Braden Pollock is an active buyer of domain names, primarily in the legal sector. His domain name properties are either fully developed or they forward to a portal where the traffic is monetized in one of several ways his company generates revenue.
Braden forwarded me an email from a domain investor that was pitching him a domain name and touting that it is “the exact match of the search term.” One important thing struck Braden with this sentence: the keyword term has ZERO search volume. Basically, who cares if you own the exact match domain name for a search term if NOBODY is searching for it.
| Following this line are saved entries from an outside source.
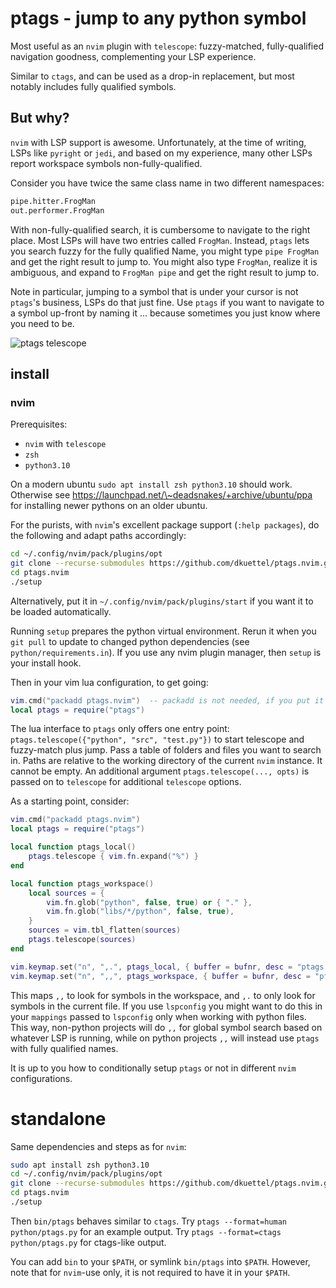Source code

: # ptags - jump to any python symbol

Most useful as an `nvim` plugin with `telescope`: fuzzy-matched,
fully-qualified navigation goodness, complementing your LSP experience.

Similar to `ctags`, and can be used as a drop-in replacement, but most
notably includes fully qualified symbols.

## But why?

`nvim` with LSP support is awesome. Unfortunately, at the time of
writing, LSPs like `pyright` or `jedi`, and based on my experience, many
other LSPs report workspace symbols non-fully-qualified.

Consider you have twice the same class name in two different namespaces:

``` python
pipe.hitter.FrogMan
out.performer.FrogMan
```

With non-fully-qualified search, it is cumbersome to navigate to the
right place. Most LSPs will have two entries called `FrogMan`. Instead,
`ptags` lets you search fuzzy for the fully qualified Name, you might
type `pipe FrogMan` and get the right result to jump to. You might also
type `FrogMan`, realize it is ambiguous, and expand to `FrogMan pipe`
and get the right result to jump to.

Note in particular, jumping to a symbol that is under your cursor is not
`ptags`'s business, LSPs do that just fine. Use `ptags` if you want to
navigate to a symbol up-front by naming it ... because sometimes you
just know where you need to be.

![ptags telescope](./ptags-telescope.png "ptags telescope")

## install

### nvim

Prerequisites:

-   `nvim` with `telescope`
-   `zsh`
-   `python3.10`

On a modern ubuntu `sudo apt install zsh python3.10` should work.
Otherwise see https://launchpad.net/\~deadsnakes/+archive/ubuntu/ppa for
installing newer pythons on an older ubuntu.

For the purists, with `nvim`'s excellent package support
(`:help packages`), do the following and adapt paths accordingly:

``` zsh
cd ~/.config/nvim/pack/plugins/opt
git clone --recurse-submodules https://github.com/dkuettel/ptags.nvim.git
cd ptags.nvim
./setup
```

Alternatively, put it in `~/.config/nvim/pack/plugins/start` if you want
it to be loaded automatically.

Running `setup` prepares the python virtual environment. Rerun it when
you `git pull` to update to changed python dependencies (see
`python/requirements.in`). If you use any nvim plugin manager, then
`setup` is your install hook.

Then in your vim lua configuration, to get going:

``` lua
vim.cmd("packadd ptags.nvim")  -- packadd is not needed, if you put it into the "start" folder instead of "opt" above
local ptags = require("ptags")
```

The lua interface to `ptags` only offers one entry point:
`ptags.telescope({"python", "src", "test.py"})` to start telescope and
fuzzy-match plus jump. Pass a table of folders and files you want to
search in. Paths are relative to the working directory of the current
`nvim` instance. It cannot be empty. An additional argument
`ptags.telescope(..., opts)` is passed on to `telescope` for additional
`telescope` options.

As a starting point, consider:

``` lua
vim.cmd("packadd ptags.nvim")
local ptags = require("ptags")

local function ptags_local()
    ptags.telescope { vim.fn.expand("%") }
end

local function ptags_workspace()
    local sources = {
        vim.fn.glob("python", false, true) or { "." },
        vim.fn.glob("libs/*/python", false, true),
    }
    sources = vim.tbl_flatten(sources)
    ptags.telescope(sources)
end

vim.keymap.set("n", ",.", ptags_local, { buffer = bufnr, desc = "ptags local symbols" })
vim.keymap.set("n", ",,", ptags_workspace, { buffer = bufnr, desc = "ptags workspace symbols" })
```

This maps `,,` to look for symbols in the workspace, and `,.` to only
look for symbols in the current file. If you use `lspconfig` you might
want to do this in your `mappings` passed to `lspconfig` only when
working with python files. This way, non-python projects will do `,,`
for global symbol search based on whatever LSP is running, while on
python projects `,,` will instead use `ptags` with fully qualified
names.

It is up to you how to conditionally setup `ptags` or not in different
`nvim` configurations.

# standalone

Same dependencies and steps as for `nvim`:

``` zsh
sudo apt install zsh python3.10
cd ~/.config/nvim/pack/plugins/opt
git clone --recurse-submodules https://github.com/dkuettel/ptags.nvim.git
cd ptags.nvim
./setup
```

Then `bin/ptags` behaves similar to `ctags`. Try
`ptags --format=human python/ptags.py` for an example output. Try
`ptags --format=ctags python/ptags.py` for ctags-like output.

You can add `bin` to your `$PATH`, or symlink `bin/ptags` into `$PATH`.
However, note that for `nvim`-use only, it is not required to have it in
your `$PATH`.

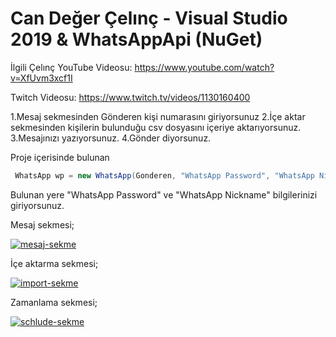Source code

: # Can Değer Çelınç - Visual Studio 2019 & WhatsAppApi (NuGet)

İlgili Çelınç YouTube Videosu: https://www.youtube.com/watch?v=XfUvm3xcf1I

Twitch Videosu: https://www.twitch.tv/videos/1130160400

1.Mesaj sekmesinden Gönderen kişi numarasını giriyorsunuz
2.İçe aktar sekmesinden kişilerin bulunduğu csv dosyasını içeriye aktarıyorsunuz.
3.Mesajınızı yazıyorsunuz.
4.Gönder diyorsunuz.

Proje içerisinde bulunan

```csharp
 WhatsApp wp = new WhatsApp(Gonderen, "WhatsApp Password", "WhatsApp Nickname", false, false);

```
Bulunan yere "WhatsApp Password" ve "WhatsApp Nickname" bilgilerinizi giriyorsunuz.


Mesaj sekmesi;

<a href="https://ibb.co/ZK0sWDt"><img src="https://i.ibb.co/gwx1zKH/mesaj-sekme.png" alt="mesaj-sekme" border="0" /></a>

İçe aktarma sekmesi;

<a href="https://ibb.co/qyD82wJ"><img src="https://i.ibb.co/znmgtw6/import-sekme.png" alt="import-sekme" border="0" /></a>

Zamanlama sekmesi;

<a href="https://ibb.co/VLsJ186"><img src="https://i.ibb.co/Bf9cpRk/schlude-sekme.png" alt="schlude-sekme" border="0" /></a>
The pitch also described the domain name as “category defining” and “premium,” and I would say that those terms are both misused in this particular pitch. Braden also noted that based on similar emails he has received, these terms are being overused for domain names that certainly do not merit those labels
I agree with Braden’s assessment about this, and what also struck me is that the sales pitch that was used sounded familiar. It was a very similar version of the end user sales email I posted on my blog a couple of years ago. Well, it was nearly identical aside for a few changes, and I found it quickly on Google by copying a full sentence.
If you are going to pitch a domain name to a savvy buyer, you need to know things like search volume and not waste your time on worthless domain names. It’s bad enough to register a name that would likely sit unvisited even if developed, and it’s even worse to try and pawn it off on someone else. You can use the best sales letter in the world to sell your domain names, but if they are worthless, you can’t really expect someone to pay you to take them off your hands.
I am on vacation for a few days, so comments may not be posted as quickly as usual. I will approve them when I get a chance.